Repeat nothing but the line containing "File System.getUserDir() // 启动java进程时所在的目录" and the lines that follow it, up to and including the last line of the data below.

Recorded data
== Segment start ==

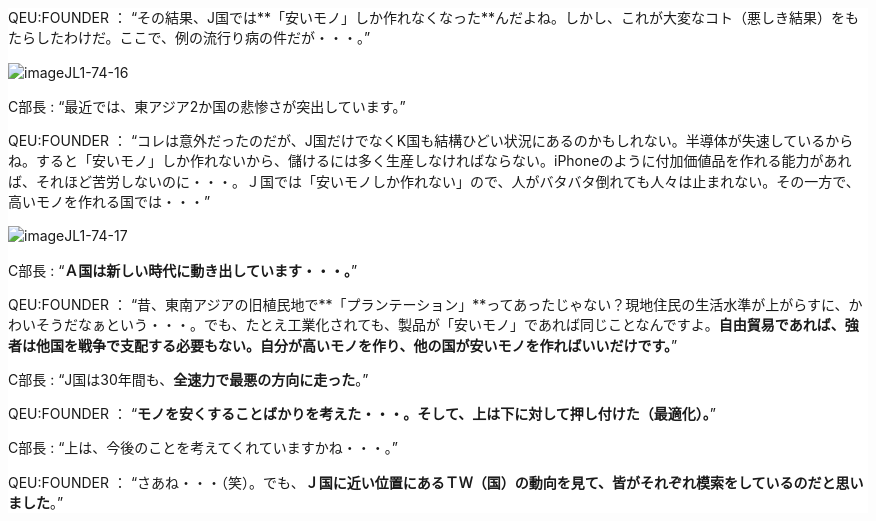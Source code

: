 QEU:FOUNDER ： “その結果、J国では**「安いモノ」しか作れなくなった**んだよね。しかし、これが大変なコト（悪しき結果）をもたらしたわけだ。ここで、例の流行り病の件だが・・・。”

![imageJL1-74-16](/2022-11-28-QEUR22_DAPL06/imageJL1-74-16.jpg)

C部長 : “最近では、東アジア2か国の悲惨さが突出しています。”

QEU:FOUNDER ： “コレは意外だったのだが、J国だけでなくK国も結構ひどい状況にあるのかもしれない。半導体が失速しているからね。すると「安いモノ」しか作れないから、儲けるには多く生産しなければならない。iPhoneのように付加価値品を作れる能力があれば、それほど苦労しないのに・・・。Ｊ国では「安いモノしか作れない」ので、人がバタバタ倒れても人々は止まれない。その一方で、高いモノを作れる国では・・・”

![imageJL1-74-17](/2022-11-28-QEUR22_DAPL06/imageJL1-74-17.jpg)

C部長 : “**Ａ国は新しい時代に動き出しています・・・。**”

QEU:FOUNDER ： “昔、東南アジアの旧植民地で**「プランテーション」**ってあったじゃない？現地住民の生活水準が上がらすに、かわいそうだなぁという・・・。でも、たとえ工業化されても、製品が「安いモノ」であれば同じことなんですよ。**自由貿易であれば、強者は他国を戦争で支配する必要もない。自分が高いモノを作り、他の国が安いモノを作ればいいだけです。**”

C部長 : “J国は30年間も、**全速力で最悪の方向に走った**。”

QEU:FOUNDER ： “**モノを安くすることばかりを考えた・・・。そして、上は下に対して押し付けた（最適化）。**”

C部長 : “上は、今後のことを考えてくれていますかね・・・。”

QEU:FOUNDER ： “さあね・・・（笑）。でも、**Ｊ国に近い位置にあるＴＷ（国）の動向を見て、皆がそれぞれ模索をしているのだと思いました**。”

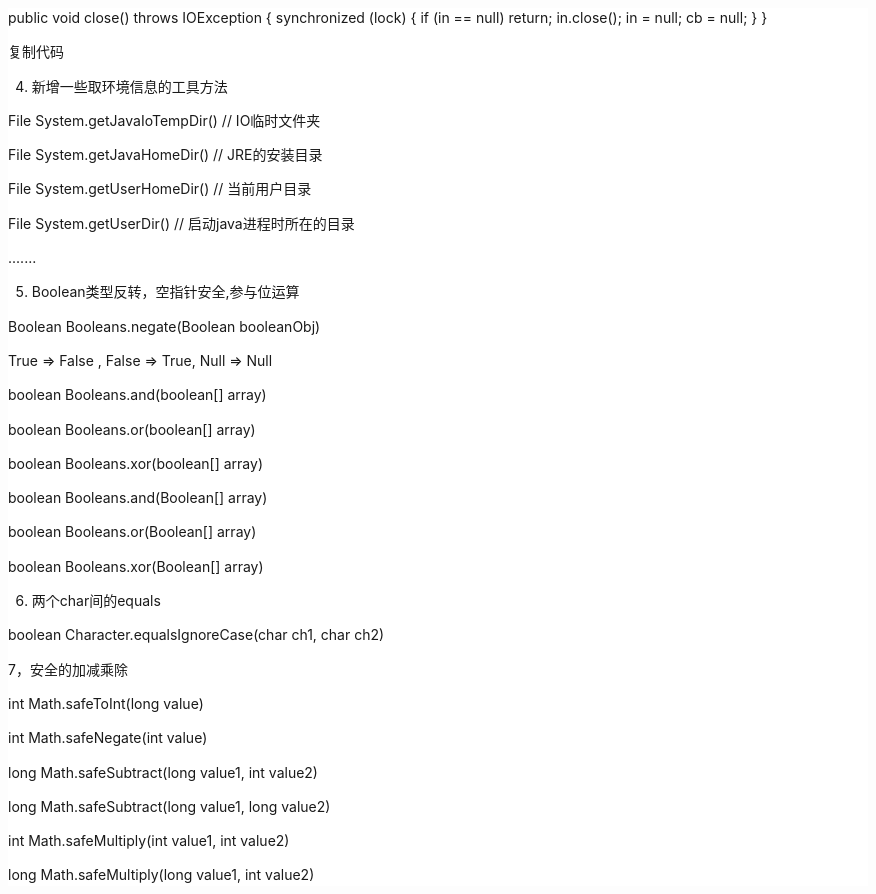   public void close() throws IOException {
        synchronized (lock) {
            if (in == null)
                return;
            in.close();
            in = null;
            cb = null;
        }
    }

复制代码

 



4. 新增一些取环境信息的工具方法


File System.getJavaIoTempDir() // IO临时文件夹

File System.getJavaHomeDir() // JRE的安装目录

File System.getUserHomeDir() // 当前用户目录

File System.getUserDir() // 启动java进程时所在的目录

.......

5. Boolean类型反转，空指针安全,参与位运算

Boolean Booleans.negate(Boolean booleanObj)

True => False , False => True, Null => Null

boolean Booleans.and(boolean[] array)

boolean Booleans.or(boolean[] array)

boolean Booleans.xor(boolean[] array)

boolean Booleans.and(Boolean[] array)

boolean Booleans.or(Boolean[] array)

boolean Booleans.xor(Boolean[] array)

6. 两个char间的equals

boolean Character.equalsIgnoreCase(char ch1, char ch2)

7，安全的加减乘除

int Math.safeToInt(long value)

int Math.safeNegate(int value)

long Math.safeSubtract(long value1, int value2)

long Math.safeSubtract(long value1, long value2)

int Math.safeMultiply(int value1, int value2)

long Math.safeMultiply(long value1, int value2)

== Segment end ==

TASK OUTPUT:
File System.getUserDir() // 启动java进程时所在的目录

.......

5. Boolean类型反转，空指针安全,参与位运算

Boolean Booleans.negate(Boolean booleanObj)

True => False , False => True, Null => Null

boolean Booleans.and(boolean[] array)

boolean Booleans.or(boolean[] array)

boolean Booleans.xor(boolean[] array)

boolean Booleans.and(Boolean[] array)

boolean Booleans.or(Boolean[] array)

boolean Booleans.xor(Boolean[] array)

6. 两个char间的equals

boolean Character.equalsIgnoreCase(char ch1, char ch2)

7，安全的加减乘除

int Math.safeToInt(long value)

int Math.safeNegate(int value)

long Math.safeSubtract(long value1, int value2)

long Math.safeSubtract(long value1, long value2)

int Math.safeMultiply(int value1, int value2)

long Math.safeMultiply(long value1, int value2)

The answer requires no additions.